A front will sweep through the area midday Friday and bring us a brief window of opportunity for severe thunderstorms. This will occur between 11 AM to 6 PM from west to east. Any storms that develop will be capable of damaging wind gusts over 70 mph.
There are three key ingredients for severe thunderstorms: instability (heat and humidity), atmospheric lift (or a trigger), and wind shear. I'll discuss all three below.
Here is a map for tomorrow at 1 PM, when a front will be moving into the Blue Ridge. This front will provide the "lift" in the atmosphere. Notice the wind arrows on the map, which are strong from the west/southwest at 25 to 35 mph with gusts up to 45 mph. This should bring in moisture at the surface, indicated by the light shades of green.
There should be *just* enough low level moisture to produce minor instability in the atmosphere. Below is an image for tomorrow at 1 PM, which shows low instability. Sunshine could add some heat to the atmosphere, which would increase our instability.

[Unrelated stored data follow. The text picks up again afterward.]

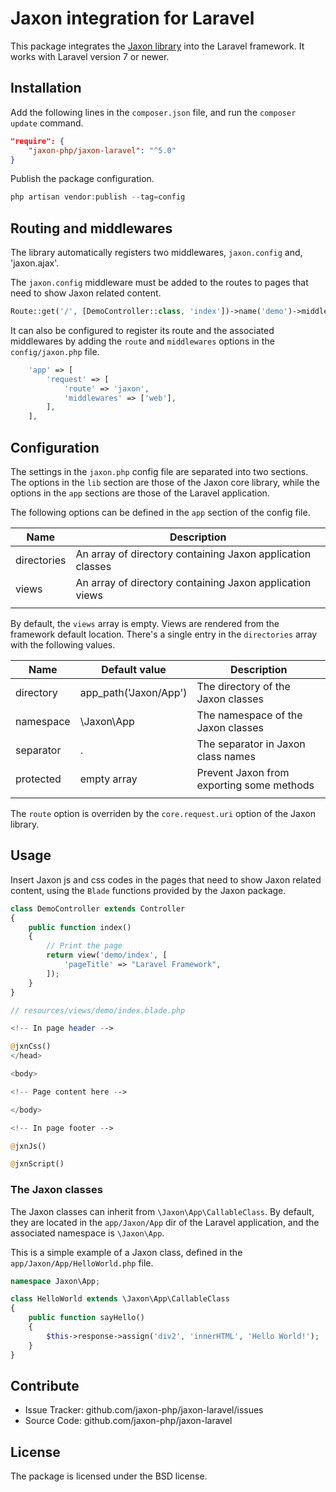 Jaxon integration for Laravel
=============================

This package integrates the [Jaxon library](https://github.com/jaxon-php/jaxon-core) into the Laravel framework.
It works with Laravel version 7 or newer.

Installation
------------

Add the following lines in the `composer.json` file, and run the `composer update` command.
```json
"require": {
    "jaxon-php/jaxon-laravel": "^5.0"
}
```

Publish the package configuration.
```php
php artisan vendor:publish --tag=config
```

Routing and middlewares
-----------------------

The library automatically registers two middlewares, `jaxon.config` and, 'jaxon.ajax'.

The `jaxon.config` middleware must be added to the routes to pages that need to show Jaxon related content.

```php
Route::get('/', [DemoController::class, 'index'])->name('demo')->middleware(['web', 'jaxon.config']);
```

It can also be configured to register its route and the associated middlewares by adding the `route` and `middlewares` options in the `config/jaxon.php` file.

```php
    'app' => [
        'request' => [
            'route' => 'jaxon',
            'middlewares' => ['web'],
        ],
    ],
```

Configuration
-------------

The settings in the `jaxon.php` config file are separated into two sections.
The options in the `lib` section are those of the Jaxon core library, while the options in the `app` sections are those of the Laravel application.

The following options can be defined in the `app` section of the config file.

| Name | Description |
|------|---------------|
| directories | An array of directory containing Jaxon application classes |
| views   | An array of directory containing Jaxon application views |
| | | |

By default, the `views` array is empty. Views are rendered from the framework default location.
There's a single entry in the `directories` array with the following values.

| Name | Default value | Description |
|------|---------------|-------------|
| directory | app_path('Jaxon/App') | The directory of the Jaxon classes |
| namespace | \Jaxon\App  | The namespace of the Jaxon classes |
| separator | .           | The separator in Jaxon class names |
| protected | empty array | Prevent Jaxon from exporting some methods |
| | | |

The `route` option is overriden by the `core.request.uri` option of the Jaxon library.

Usage
-----

Insert Jaxon js and css codes in the pages that need to show Jaxon related content, using the `Blade` functions provided by the Jaxon package.

```php
class DemoController extends Controller
{
    public function index()
    {
        // Print the page
        return view('demo/index', [
            'pageTitle' => "Laravel Framework",
        ]);
    }
}
```

```php
// resources/views/demo/index.blade.php

<!-- In page header -->

@jxnCss()
</head>

<body>

<!-- Page content here -->

</body>

<!-- In page footer -->

@jxnJs()

@jxnScript()
```

### The Jaxon classes

The Jaxon classes can inherit from `\Jaxon\App\CallableClass`.
By default, they are located in the `app/Jaxon/App` dir of the Laravel application, and the associated namespace is `\Jaxon\App`.

This is a simple example of a Jaxon class, defined in the `app/Jaxon/App/HelloWorld.php` file.

```php
namespace Jaxon\App;

class HelloWorld extends \Jaxon\App\CallableClass
{
    public function sayHello()
    {
        $this->response->assign('div2', 'innerHTML', 'Hello World!');
    }
}
```

Contribute
----------

- Issue Tracker: github.com/jaxon-php/jaxon-laravel/issues
- Source Code: github.com/jaxon-php/jaxon-laravel

License
-------

The package is licensed under the BSD license.

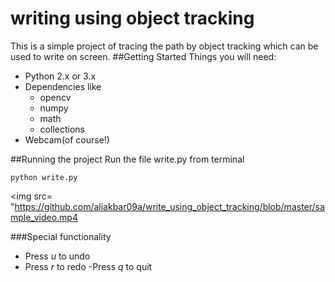 # writing using object tracking
This is a simple project of tracing the path by object tracking which can be used to write on screen.
##Getting Started
Things you will need:
- Python 2.x or 3.x
- Dependencies like
  * opencv
  * numpy 
  * math
  * collections
- Webcam(of course!)

##Running the project
Run the file write.py from terminal
```
python write.py
```
<img src= "https://github.com/aliakbar09a/write_using_object_tracking/blob/master/sample_video.mp4

###Special functionality
- Press *u* to undo
- Press *r* to redo
-Press *q* to quit
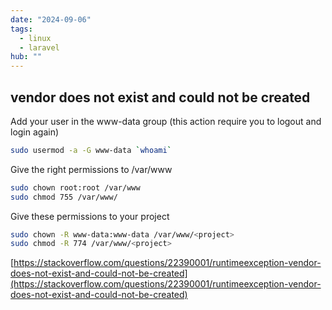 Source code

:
 ```yaml
---
date: "2024-09-06"
tags:
  - linux
  - laravel
hub: "" 
---
```


## vendor does not exist and could not be created

Add your user in the www-data group (this action require you to logout and login again)

```bash
sudo usermod -a -G www-data `whoami`
```

Give the right permissions to /var/www

```bash
sudo chown root:root /var/www
sudo chmod 755 /var/www/
```

Give these permissions to your project

```bash
sudo chown -R www-data:www-data /var/www/<project>
sudo chmod -R 774 /var/www/<project>
```

[https://stackoverflow.com/questions/22390001/runtimeexception-vendor-does-not-exist-and-could-not-be-created](https://stackoverflow.com/questions/22390001/runtimeexception-vendor-does-not-exist-and-could-not-be-created) 
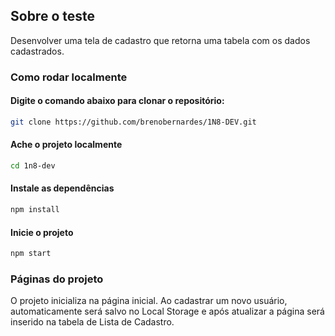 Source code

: ## **Sobre o teste**

Desenvolver uma tela de cadastro que retorna uma tabela com os dados cadastrados.

### **Como rodar localmente**

#### Digite o comando abaixo para clonar o repositório:
```bash
git clone https://github.com/brenobernardes/1N8-DEV.git
```

#### Ache o projeto localmente
```bash
cd 1n8-dev
```

#### Instale as dependências
```bash
npm install
```

#### Inicie o projeto
```bash
npm start
```

### **Páginas do projeto**

O projeto inicializa na página inicial. Ao cadastrar um novo usuário, automaticamente será salvo no Local Storage e após atualizar a página será inserido na tabela de Lista de Cadastro.
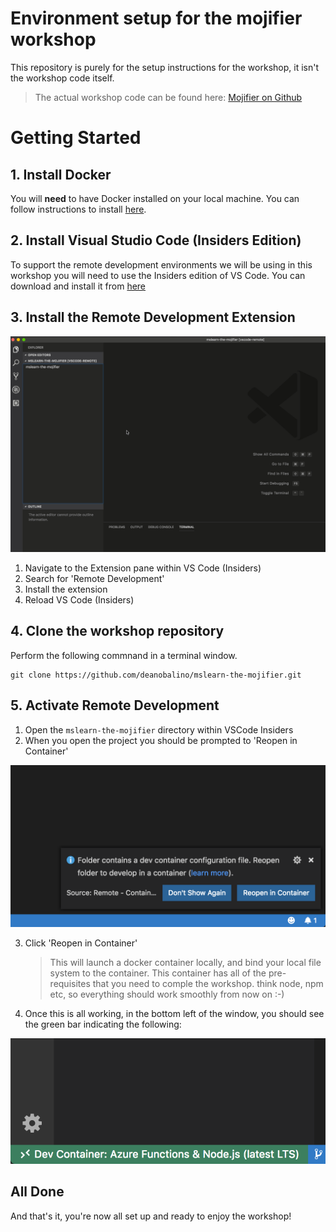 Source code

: # Environment setup for the mojifier workshop
This repository is purely for the setup instructions for the workshop, it isn't the workshop code itself. 

> The actual workshop code can be found here: [Mojifier on Github](https://github.com/deanobalino/mslearn-the-mojifier)

# Getting Started

## 1. Install Docker

You will **need** to have Docker installed on your local machine. You can follow instructions to install [here](https://docs.docker.com/install/). 

## 2. Install Visual Studio Code (Insiders Edition)

To support the remote development environments we will be using in this workshop you will need to use the Insiders edition of VS Code. You can download and install it from [here](https://code.visualstudio.com/insiders/)

## 3. Install the Remote Development Extension

![remote install](dev-remote-ext.gif)

1. Navigate to the Extension pane within VS Code (Insiders)
2. Search for 'Remote Development'
3. Install the extension
4. Reload VS Code (Insiders)

## 4. Clone the workshop repository

Perform the following commnand in a terminal window.

```
git clone https://github.com/deanobalino/mslearn-the-mojifier.git
```


## 5. Activate Remote Development

1. Open the `mslearn-the-mojifier` directory within VSCode Insiders
2. When you open the project you should be prompted to 'Reopen in Container' 

![run in container](run-in-container.png)

3. Click 'Reopen in Container'
   
   >This will launch a docker container locally, and bind your local file system to the container. This container has all of the pre-requisites that you need to comple the workshop. think node, npm etc, so everything should work smoothly from now on :-)

4. Once this is all working, in the bottom left of the window, you should see the green bar indicating the following:

![run in container](container-running.png)

## All Done

And that's it, you're now all set up and ready to enjoy the workshop! 

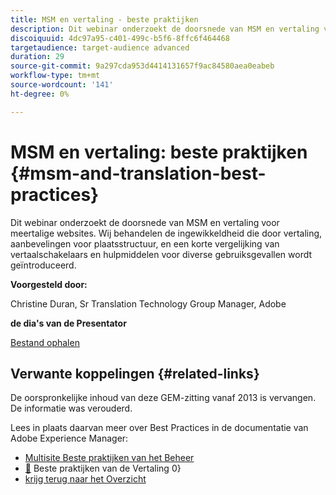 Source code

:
 ```yaml
---
title: MSM en vertaling - beste praktijken
description: Dit webinar onderzoekt de doorsnede van MSM en vertaling voor meertalige websites. Wij behandelen de ingewikkeldheid die door vertaling, aanbevelingen voor plaatsstructuur, en een korte vergelijking van vertaalschakelaars en hulpmiddelen voor diverse gebruiksgevallen wordt geïntroduceerd.
discoiquuid: 4dc97a95-c401-499c-b5f6-8ffc6f464468
targetaudience: target-audience advanced
duration: 29
source-git-commit: 9a297cda953d4414131657f9ac84580aea0eabeb
workflow-type: tm+mt
source-wordcount: '141'
ht-degree: 0%

---
```


# MSM en vertaling: beste praktijken {#msm-and-translation-best-practices}

Dit webinar onderzoekt de doorsnede van MSM en vertaling voor meertalige websites. Wij behandelen de ingewikkeldheid die door vertaling, aanbevelingen voor plaatsstructuur, en een korte vergelijking van vertaalschakelaars en hulpmiddelen voor diverse gebruiksgevallen wordt geïntroduceerd.

**Voorgesteld door:**

Christine Duran, Sr Translation Technology Group Manager, Adobe

**de dia&#39;s van de Presentator**

[Bestand ophalen](assets/20130731-adobe-msm-and-translation-best-practices.pdf)

## Verwante koppelingen {#related-links}

De oorspronkelijke inhoud van deze GEM-zitting vanaf 2013 is vervangen. De informatie was verouderd.

Lees in plaats daarvan meer over Best Practices in de documentatie van Adobe Experience Manager:

* [ Multisite Beste praktijken van het Beheer ](https://docs.adobe.com/docs/en/aem/6-1/administer/sites/msm/msm-bp.html)
* [&#128279;](https://docs.adobe.com/docs/en/aem/6-1/administer/sites/translation/tc-bp.html) Beste praktijken van de Vertaling 0&rbrace;
* [ krijg terug naar het Overzicht ](https://helpx.adobe.com/experience-manager/kt/eseminars/gems/aem-index.html)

An upper-level disturbance will be passing the area during this time, which will also produce "lift" in the atmosphere. In addition, jet stream winds will be very strong in the upper atmosphere. Notice the reds and purples on the map below, which indicate winds from the southwest at around 100 to 115 mph. This is a prime example of speed shear, or winds that increase with height. Although this is a key ingredient for severe thunderstorms, the shear might be too high for storms to develop.
1) We will have strong atmospheric lift (surface front, upper-level disturbance)
2) Instability is low, though increased sunshine could help
3) Wind shear is very high...almost too high
We will be watching this very closely tomorrow. Any storms that develop will be capable of powerful downbursts in excess of 70 mph.